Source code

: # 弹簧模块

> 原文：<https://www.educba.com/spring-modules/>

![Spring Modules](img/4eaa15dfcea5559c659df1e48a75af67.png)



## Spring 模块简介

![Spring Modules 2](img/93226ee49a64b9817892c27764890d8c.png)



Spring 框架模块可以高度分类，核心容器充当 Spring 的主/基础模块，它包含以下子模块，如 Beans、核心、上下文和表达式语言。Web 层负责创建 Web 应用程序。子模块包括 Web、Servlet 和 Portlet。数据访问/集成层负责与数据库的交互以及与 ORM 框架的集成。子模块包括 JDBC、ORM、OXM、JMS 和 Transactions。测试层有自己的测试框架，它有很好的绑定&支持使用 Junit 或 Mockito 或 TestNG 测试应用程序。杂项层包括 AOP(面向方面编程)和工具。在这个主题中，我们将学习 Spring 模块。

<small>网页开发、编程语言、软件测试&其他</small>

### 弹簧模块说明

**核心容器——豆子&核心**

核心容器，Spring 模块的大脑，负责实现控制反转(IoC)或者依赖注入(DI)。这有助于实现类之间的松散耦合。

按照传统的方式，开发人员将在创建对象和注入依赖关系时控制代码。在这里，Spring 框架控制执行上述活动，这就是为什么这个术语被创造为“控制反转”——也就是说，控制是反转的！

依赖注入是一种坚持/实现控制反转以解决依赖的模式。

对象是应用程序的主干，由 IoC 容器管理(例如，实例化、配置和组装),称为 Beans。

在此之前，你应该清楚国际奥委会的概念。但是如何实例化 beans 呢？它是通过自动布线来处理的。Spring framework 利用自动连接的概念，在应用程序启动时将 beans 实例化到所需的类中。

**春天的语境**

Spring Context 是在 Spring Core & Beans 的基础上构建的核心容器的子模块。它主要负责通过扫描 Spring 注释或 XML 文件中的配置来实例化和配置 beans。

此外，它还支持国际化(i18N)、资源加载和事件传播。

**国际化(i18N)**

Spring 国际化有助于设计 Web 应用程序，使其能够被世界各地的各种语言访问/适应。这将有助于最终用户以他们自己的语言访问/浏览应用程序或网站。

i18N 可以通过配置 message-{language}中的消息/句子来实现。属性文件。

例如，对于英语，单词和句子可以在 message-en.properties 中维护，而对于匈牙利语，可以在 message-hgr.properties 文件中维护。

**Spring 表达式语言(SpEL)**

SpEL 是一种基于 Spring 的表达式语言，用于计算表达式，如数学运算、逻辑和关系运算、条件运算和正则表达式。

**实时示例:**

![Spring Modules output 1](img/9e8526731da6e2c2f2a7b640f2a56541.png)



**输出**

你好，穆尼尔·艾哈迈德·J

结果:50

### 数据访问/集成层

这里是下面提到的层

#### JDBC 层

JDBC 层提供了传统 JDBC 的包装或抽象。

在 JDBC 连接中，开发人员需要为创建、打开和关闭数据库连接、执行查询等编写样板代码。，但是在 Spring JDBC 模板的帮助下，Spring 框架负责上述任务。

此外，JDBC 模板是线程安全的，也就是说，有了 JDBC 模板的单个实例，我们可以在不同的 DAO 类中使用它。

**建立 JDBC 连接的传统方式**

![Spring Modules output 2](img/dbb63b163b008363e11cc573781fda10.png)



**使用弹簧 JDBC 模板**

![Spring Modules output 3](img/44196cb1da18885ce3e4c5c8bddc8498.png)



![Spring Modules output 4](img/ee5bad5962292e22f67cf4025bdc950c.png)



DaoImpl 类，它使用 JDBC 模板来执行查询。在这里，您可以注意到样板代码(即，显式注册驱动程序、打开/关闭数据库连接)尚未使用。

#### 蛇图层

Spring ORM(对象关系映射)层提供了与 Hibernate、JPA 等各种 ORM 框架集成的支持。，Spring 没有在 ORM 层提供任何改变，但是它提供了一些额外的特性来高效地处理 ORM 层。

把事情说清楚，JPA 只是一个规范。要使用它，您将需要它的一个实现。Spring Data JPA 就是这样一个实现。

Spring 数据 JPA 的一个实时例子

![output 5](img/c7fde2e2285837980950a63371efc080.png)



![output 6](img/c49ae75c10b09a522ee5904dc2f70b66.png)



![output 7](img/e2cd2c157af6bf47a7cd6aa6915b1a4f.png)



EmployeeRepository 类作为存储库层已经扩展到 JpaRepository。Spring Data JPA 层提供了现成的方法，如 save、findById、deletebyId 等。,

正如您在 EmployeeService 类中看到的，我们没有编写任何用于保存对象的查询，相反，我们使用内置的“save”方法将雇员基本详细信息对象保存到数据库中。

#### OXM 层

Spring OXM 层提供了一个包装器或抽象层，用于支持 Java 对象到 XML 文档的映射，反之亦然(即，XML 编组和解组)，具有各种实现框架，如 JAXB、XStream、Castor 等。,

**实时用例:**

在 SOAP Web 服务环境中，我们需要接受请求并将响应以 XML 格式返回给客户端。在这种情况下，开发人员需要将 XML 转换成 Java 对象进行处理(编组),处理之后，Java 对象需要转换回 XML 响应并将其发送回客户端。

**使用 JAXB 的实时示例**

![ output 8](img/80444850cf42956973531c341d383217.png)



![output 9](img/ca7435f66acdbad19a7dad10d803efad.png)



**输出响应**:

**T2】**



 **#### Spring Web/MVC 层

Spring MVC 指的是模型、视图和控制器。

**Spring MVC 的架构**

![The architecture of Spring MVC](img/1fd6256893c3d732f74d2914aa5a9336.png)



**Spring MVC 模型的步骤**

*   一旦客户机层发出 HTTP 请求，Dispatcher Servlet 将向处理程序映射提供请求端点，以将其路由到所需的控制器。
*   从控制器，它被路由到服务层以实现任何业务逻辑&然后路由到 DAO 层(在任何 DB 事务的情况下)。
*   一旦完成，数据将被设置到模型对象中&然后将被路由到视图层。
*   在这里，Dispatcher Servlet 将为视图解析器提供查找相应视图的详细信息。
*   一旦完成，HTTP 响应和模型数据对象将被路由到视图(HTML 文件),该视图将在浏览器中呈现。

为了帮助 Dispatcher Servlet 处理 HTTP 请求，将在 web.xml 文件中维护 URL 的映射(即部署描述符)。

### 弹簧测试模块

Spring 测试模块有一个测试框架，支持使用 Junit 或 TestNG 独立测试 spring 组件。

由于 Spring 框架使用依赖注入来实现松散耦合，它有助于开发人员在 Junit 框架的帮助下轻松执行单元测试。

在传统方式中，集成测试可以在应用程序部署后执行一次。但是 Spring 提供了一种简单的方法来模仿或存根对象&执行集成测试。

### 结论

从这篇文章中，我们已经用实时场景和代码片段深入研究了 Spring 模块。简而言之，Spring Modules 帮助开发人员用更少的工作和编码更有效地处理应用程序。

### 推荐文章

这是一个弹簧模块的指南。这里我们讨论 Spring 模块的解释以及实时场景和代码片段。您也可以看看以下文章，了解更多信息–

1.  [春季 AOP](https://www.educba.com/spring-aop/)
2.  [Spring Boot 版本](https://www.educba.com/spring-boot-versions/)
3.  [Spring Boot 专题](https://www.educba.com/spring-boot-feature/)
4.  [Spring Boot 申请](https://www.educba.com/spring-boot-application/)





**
------------------------------------
**Work order:**
What you write must match the material above exactly and in full.

**Response for this exercise:**
Source code

: # 弹簧模块

> 原文：<https://www.educba.com/spring-modules/>

![Spring Modules](img/4eaa15dfcea5559c659df1e48a75af67.png)



## Spring 模块简介

![Spring Modules 2](img/93226ee49a64b9817892c27764890d8c.png)



Spring 框架模块可以高度分类，核心容器充当 Spring 的主/基础模块，它包含以下子模块，如 Beans、核心、上下文和表达式语言。Web 层负责创建 Web 应用程序。子模块包括 Web、Servlet 和 Portlet。数据访问/集成层负责与数据库的交互以及与 ORM 框架的集成。子模块包括 JDBC、ORM、OXM、JMS 和 Transactions。测试层有自己的测试框架，它有很好的绑定&支持使用 Junit 或 Mockito 或 TestNG 测试应用程序。杂项层包括 AOP(面向方面编程)和工具。在这个主题中，我们将学习 Spring 模块。

<small>网页开发、编程语言、软件测试&其他</small>

### 弹簧模块说明

**核心容器——豆子&核心**

核心容器，Spring 模块的大脑，负责实现控制反转(IoC)或者依赖注入(DI)。这有助于实现类之间的松散耦合。

按照传统的方式，开发人员将在创建对象和注入依赖关系时控制代码。在这里，Spring 框架控制执行上述活动，这就是为什么这个术语被创造为“控制反转”——也就是说，控制是反转的！

依赖注入是一种坚持/实现控制反转以解决依赖的模式。

对象是应用程序的主干，由 IoC 容器管理(例如，实例化、配置和组装),称为 Beans。

在此之前，你应该清楚国际奥委会的概念。但是如何实例化 beans 呢？它是通过自动布线来处理的。Spring framework 利用自动连接的概念，在应用程序启动时将 beans 实例化到所需的类中。

**春天的语境**

Spring Context 是在 Spring Core & Beans 的基础上构建的核心容器的子模块。它主要负责通过扫描 Spring 注释或 XML 文件中的配置来实例化和配置 beans。

此外，它还支持国际化(i18N)、资源加载和事件传播。

**国际化(i18N)**

Spring 国际化有助于设计 Web 应用程序，使其能够被世界各地的各种语言访问/适应。这将有助于最终用户以他们自己的语言访问/浏览应用程序或网站。

i18N 可以通过配置 message-{language}中的消息/句子来实现。属性文件。

例如，对于英语，单词和句子可以在 message-en.properties 中维护，而对于匈牙利语，可以在 message-hgr.properties 文件中维护。

**Spring 表达式语言(SpEL)**

SpEL 是一种基于 Spring 的表达式语言，用于计算表达式，如数学运算、逻辑和关系运算、条件运算和正则表达式。

**实时示例:**

![Spring Modules output 1](img/9e8526731da6e2c2f2a7b640f2a56541.png)



**输出**

你好，穆尼尔·艾哈迈德·J

结果:50

### 数据访问/集成层

这里是下面提到的层

#### JDBC 层

JDBC 层提供了传统 JDBC 的包装或抽象。

在 JDBC 连接中，开发人员需要为创建、打开和关闭数据库连接、执行查询等编写样板代码。，但是在 Spring JDBC 模板的帮助下，Spring 框架负责上述任务。

此外，JDBC 模板是线程安全的，也就是说，有了 JDBC 模板的单个实例，我们可以在不同的 DAO 类中使用它。

**建立 JDBC 连接的传统方式**

![Spring Modules output 2](img/dbb63b163b008363e11cc573781fda10.png)



**使用弹簧 JDBC 模板**

![Spring Modules output 3](img/44196cb1da18885ce3e4c5c8bddc8498.png)



![Spring Modules output 4](img/ee5bad5962292e22f67cf4025bdc950c.png)



DaoImpl 类，它使用 JDBC 模板来执行查询。在这里，您可以注意到样板代码(即，显式注册驱动程序、打开/关闭数据库连接)尚未使用。

#### 蛇图层

Spring ORM(对象关系映射)层提供了与 Hibernate、JPA 等各种 ORM 框架集成的支持。，Spring 没有在 ORM 层提供任何改变，但是它提供了一些额外的特性来高效地处理 ORM 层。

把事情说清楚，JPA 只是一个规范。要使用它，您将需要它的一个实现。Spring Data JPA 就是这样一个实现。

Spring 数据 JPA 的一个实时例子

![output 5](img/c7fde2e2285837980950a63371efc080.png)



![output 6](img/c49ae75c10b09a522ee5904dc2f70b66.png)



![output 7](img/e2cd2c157af6bf47a7cd6aa6915b1a4f.png)



EmployeeRepository 类作为存储库层已经扩展到 JpaRepository。Spring Data JPA 层提供了现成的方法，如 save、findById、deletebyId 等。,

正如您在 EmployeeService 类中看到的，我们没有编写任何用于保存对象的查询，相反，我们使用内置的“save”方法将雇员基本详细信息对象保存到数据库中。

#### OXM 层

Spring OXM 层提供了一个包装器或抽象层，用于支持 Java 对象到 XML 文档的映射，反之亦然(即，XML 编组和解组)，具有各种实现框架，如 JAXB、XStream、Castor 等。,

**实时用例:**

在 SOAP Web 服务环境中，我们需要接受请求并将响应以 XML 格式返回给客户端。在这种情况下，开发人员需要将 XML 转换成 Java 对象进行处理(编组),处理之后，Java 对象需要转换回 XML 响应并将其发送回客户端。

**使用 JAXB 的实时示例**

![ output 8](img/80444850cf42956973531c341d383217.png)



![output 9](img/ca7435f66acdbad19a7dad10d803efad.png)



**输出响应**:

**T2】**



 **#### Spring Web/MVC 层

Spring MVC 指的是模型、视图和控制器。

**Spring MVC 的架构**

![The architecture of Spring MVC](img/1fd6256893c3d732f74d2914aa5a9336.png)



**Spring MVC 模型的步骤**

*   一旦客户机层发出 HTTP 请求，Dispatcher Servlet 将向处理程序映射提供请求端点，以将其路由到所需的控制器。
*   从控制器，它被路由到服务层以实现任何业务逻辑&然后路由到 DAO 层(在任何 DB 事务的情况下)。
*   一旦完成，数据将被设置到模型对象中&然后将被路由到视图层。
*   在这里，Dispatcher Servlet 将为视图解析器提供查找相应视图的详细信息。
*   一旦完成，HTTP 响应和模型数据对象将被路由到视图(HTML 文件),该视图将在浏览器中呈现。

为了帮助 Dispatcher Servlet 处理 HTTP 请求，将在 web.xml 文件中维护 URL 的映射(即部署描述符)。

### 弹簧测试模块

Spring 测试模块有一个测试框架，支持使用 Junit 或 TestNG 独立测试 spring 组件。

由于 Spring 框架使用依赖注入来实现松散耦合，它有助于开发人员在 Junit 框架的帮助下轻松执行单元测试。

在传统方式中，集成测试可以在应用程序部署后执行一次。但是 Spring 提供了一种简单的方法来模仿或存根对象&执行集成测试。

### 结论

从这篇文章中，我们已经用实时场景和代码片段深入研究了 Spring 模块。简而言之，Spring Modules 帮助开发人员用更少的工作和编码更有效地处理应用程序。

### 推荐文章

这是一个弹簧模块的指南。这里我们讨论 Spring 模块的解释以及实时场景和代码片段。您也可以看看以下文章，了解更多信息–

1.  [春季 AOP](https://www.educba.com/spring-aop/)
2.  [Spring Boot 版本](https://www.educba.com/spring-boot-versions/)
3.  [Spring Boot 专题](https://www.educba.com/spring-boot-feature/)
4.  [Spring Boot 申请](https://www.educba.com/spring-boot-application/)





**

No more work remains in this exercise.